Molecular dissociation in N2-H2 microwave discharges

A microwave N-2-H-2 discharge driven by a travelling surface wave is investigated as a source of ground state N(S-4) and H(1s) atoms. Experimental investigations have been carried out in a plasma source operating at 2.45 GHz at low-pressure conditions (p = 0.5-2 Torr). By means of optical emission spectroscopy and probe diagnostic techniques, the population densities of ground state atoms have been detected. The dissociation kinetics is discussed in the framework of a theoretical model based on a self-consistent treatment of the main discharge balances, wave electrodynamics and plasma-wall interactions. Electron-ion surface recombination processes involving HN2+ and N-2(+) ions are the most important sources of N(S-4) gas phase atoms for the conditions considered.
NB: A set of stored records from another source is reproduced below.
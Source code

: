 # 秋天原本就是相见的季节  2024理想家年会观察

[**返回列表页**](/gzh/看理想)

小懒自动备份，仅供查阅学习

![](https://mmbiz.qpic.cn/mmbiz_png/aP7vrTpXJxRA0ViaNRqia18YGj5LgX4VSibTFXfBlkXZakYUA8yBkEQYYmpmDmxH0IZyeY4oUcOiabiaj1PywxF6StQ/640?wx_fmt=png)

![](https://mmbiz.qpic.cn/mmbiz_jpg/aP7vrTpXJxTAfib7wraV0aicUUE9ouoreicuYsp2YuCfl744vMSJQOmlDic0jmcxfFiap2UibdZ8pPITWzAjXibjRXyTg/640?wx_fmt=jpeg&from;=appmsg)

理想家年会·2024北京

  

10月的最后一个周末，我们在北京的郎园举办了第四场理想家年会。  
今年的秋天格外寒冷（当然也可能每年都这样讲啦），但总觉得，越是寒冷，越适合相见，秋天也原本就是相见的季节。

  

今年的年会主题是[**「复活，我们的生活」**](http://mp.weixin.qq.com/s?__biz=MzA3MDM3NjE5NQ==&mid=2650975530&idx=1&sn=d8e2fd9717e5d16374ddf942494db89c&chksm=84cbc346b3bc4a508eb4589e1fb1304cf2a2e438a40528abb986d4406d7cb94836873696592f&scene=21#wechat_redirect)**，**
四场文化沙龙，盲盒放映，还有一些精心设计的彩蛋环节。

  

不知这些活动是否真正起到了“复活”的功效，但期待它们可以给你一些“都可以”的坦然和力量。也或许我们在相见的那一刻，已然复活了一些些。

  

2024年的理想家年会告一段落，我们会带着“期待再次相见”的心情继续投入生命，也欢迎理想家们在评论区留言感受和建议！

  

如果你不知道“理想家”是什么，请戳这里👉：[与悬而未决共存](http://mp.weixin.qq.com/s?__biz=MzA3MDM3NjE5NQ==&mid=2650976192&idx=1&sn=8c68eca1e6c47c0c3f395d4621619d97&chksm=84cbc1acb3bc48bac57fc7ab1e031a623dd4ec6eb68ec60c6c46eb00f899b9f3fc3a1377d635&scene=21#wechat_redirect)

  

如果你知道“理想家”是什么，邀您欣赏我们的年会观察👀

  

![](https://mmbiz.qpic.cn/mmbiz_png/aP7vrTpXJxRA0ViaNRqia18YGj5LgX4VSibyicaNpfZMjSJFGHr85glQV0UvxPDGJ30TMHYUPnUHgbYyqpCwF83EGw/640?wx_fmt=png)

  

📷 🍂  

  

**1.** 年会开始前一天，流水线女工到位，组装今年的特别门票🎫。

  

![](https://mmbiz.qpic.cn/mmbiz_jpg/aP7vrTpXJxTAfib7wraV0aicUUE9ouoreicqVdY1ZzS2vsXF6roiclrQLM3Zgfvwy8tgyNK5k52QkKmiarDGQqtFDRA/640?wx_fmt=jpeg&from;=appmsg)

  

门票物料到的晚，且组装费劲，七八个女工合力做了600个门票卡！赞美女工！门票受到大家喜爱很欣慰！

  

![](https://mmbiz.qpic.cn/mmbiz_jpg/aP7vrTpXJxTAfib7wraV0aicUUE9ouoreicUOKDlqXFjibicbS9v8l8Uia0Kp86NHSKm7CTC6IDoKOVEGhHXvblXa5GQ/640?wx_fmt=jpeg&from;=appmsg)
The relative number of N(S-4) atoms in respect to the total neutral density remains approximately constant for percentages of H-2 between 10% and 50% at nearly constant electron density. The competitive interplay of two important source channels of H(1s) atoms, namely electron dissociation of H-2 and H-2 dissociation via the quenching of nitrogen N-2(a ('1) Sigma(-)(u)) and N-2 (A (3) Sigma(+)(u)) metastables, determines a smooth decrease of hydrogen dissociation when the amount of hydrogen increases up to 50% in the mixture.